Who is Stewart Rhodes? Elmer Stewart Rhodes is the founder of the far-right, anti-government, and militaristic group “Oath Keepers.” More than 30,000 soldiers, military veterans, and law enforcement officers are members of this organization. He was charged in connection with the attack on the Capitol on January 6.

Stewart Rhodes: Bio, Wife, Wiki, Age

His Wife & Children

The spouse of Stewart Rhodes is Tasha Adams. The couple began dating in high school and were eventually married at a young age. In contrast, Tasha Adams has been attempting to divorce Rhodes for the past five years.

Tasha Adams and Stewart Rhodes have six offspring. He has two daughters, Sedona Adams, 23, and Sequoia Adams, 19, as well as a son, Dakota Adams, 24. The identities of the remaining three children are unknown.

Tasha, the wife of Rhode, and her children have discussed their family life and his abusive behavior towards them. Tasha has also expressed her happiness at his imprisonment.

Wiki

Tasha Rhodes, whose real name is Natasha Adams, is notoriously recognized as Stewart Rhodes’ spouse. Tasha, who was born in 1972, is currently 49 years of age. On July the 11th, 2022, seven years younger than her husband, Tasha will celebrate her 50th birthday.

As stated previously, Tasha has been attempting to finalize her divorce for the past five years. Her former law firm dropped her as a client because she was unable to make timely payments.
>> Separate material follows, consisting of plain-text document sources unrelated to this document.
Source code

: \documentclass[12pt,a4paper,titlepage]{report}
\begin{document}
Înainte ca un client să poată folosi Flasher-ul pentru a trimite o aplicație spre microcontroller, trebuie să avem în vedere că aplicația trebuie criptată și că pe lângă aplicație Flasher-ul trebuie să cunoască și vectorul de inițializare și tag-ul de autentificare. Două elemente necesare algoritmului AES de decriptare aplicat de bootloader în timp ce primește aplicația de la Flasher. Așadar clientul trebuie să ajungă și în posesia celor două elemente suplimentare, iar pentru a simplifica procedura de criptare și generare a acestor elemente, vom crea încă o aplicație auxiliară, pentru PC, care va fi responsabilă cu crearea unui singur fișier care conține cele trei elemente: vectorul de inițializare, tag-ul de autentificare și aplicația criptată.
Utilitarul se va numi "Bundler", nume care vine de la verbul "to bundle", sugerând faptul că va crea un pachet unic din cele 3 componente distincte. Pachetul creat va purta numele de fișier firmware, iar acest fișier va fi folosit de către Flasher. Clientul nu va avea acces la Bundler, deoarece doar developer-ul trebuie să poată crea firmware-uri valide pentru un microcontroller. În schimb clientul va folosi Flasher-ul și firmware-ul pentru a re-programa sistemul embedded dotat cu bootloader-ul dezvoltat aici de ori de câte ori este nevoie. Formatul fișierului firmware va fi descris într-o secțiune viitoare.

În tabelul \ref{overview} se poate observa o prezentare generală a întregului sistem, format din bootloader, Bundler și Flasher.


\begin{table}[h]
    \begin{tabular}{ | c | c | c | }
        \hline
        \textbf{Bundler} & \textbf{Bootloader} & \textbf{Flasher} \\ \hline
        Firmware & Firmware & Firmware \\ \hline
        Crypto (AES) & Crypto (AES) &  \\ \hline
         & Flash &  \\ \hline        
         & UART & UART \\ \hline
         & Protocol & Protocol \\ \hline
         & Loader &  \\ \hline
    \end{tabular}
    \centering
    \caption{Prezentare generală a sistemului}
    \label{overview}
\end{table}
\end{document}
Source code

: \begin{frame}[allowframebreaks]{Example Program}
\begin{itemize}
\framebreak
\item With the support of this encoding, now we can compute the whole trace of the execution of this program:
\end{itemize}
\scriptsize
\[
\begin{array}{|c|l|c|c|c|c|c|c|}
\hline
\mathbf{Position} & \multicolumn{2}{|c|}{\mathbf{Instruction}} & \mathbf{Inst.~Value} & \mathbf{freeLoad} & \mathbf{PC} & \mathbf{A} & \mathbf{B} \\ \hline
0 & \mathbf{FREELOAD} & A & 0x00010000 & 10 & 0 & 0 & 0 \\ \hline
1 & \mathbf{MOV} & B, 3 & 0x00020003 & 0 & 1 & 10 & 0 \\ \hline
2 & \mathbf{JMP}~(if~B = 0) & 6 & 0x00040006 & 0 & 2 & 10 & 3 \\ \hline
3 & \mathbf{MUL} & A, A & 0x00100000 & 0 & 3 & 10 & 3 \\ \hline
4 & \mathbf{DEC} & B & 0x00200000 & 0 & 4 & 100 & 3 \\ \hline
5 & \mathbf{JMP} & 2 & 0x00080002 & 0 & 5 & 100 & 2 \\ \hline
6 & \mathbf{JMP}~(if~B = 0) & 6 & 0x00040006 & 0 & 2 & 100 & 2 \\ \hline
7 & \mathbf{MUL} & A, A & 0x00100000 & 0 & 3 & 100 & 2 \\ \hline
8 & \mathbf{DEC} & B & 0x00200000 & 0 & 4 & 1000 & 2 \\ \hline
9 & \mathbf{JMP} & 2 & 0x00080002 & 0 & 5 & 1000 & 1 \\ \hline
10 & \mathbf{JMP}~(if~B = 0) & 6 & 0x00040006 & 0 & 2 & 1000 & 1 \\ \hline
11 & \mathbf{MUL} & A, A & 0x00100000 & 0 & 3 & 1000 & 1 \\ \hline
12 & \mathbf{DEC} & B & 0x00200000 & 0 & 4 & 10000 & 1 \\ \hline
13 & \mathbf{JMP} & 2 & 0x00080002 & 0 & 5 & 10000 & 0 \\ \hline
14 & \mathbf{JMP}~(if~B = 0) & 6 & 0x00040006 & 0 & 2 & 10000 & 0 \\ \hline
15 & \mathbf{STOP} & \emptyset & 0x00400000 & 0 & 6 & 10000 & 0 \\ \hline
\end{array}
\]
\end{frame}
Tasha currently describes herself as a journalist. However, she previously worked as a ballroom dancer and a stripper. She is also currently writing a book about her miserable marriage to Stewart.

Wears an Eyepatch

Stewart Rhodes’s ex-wife has discussed the loss of his eye. She said this happened when they were teenagers and their relationship was still fairly new.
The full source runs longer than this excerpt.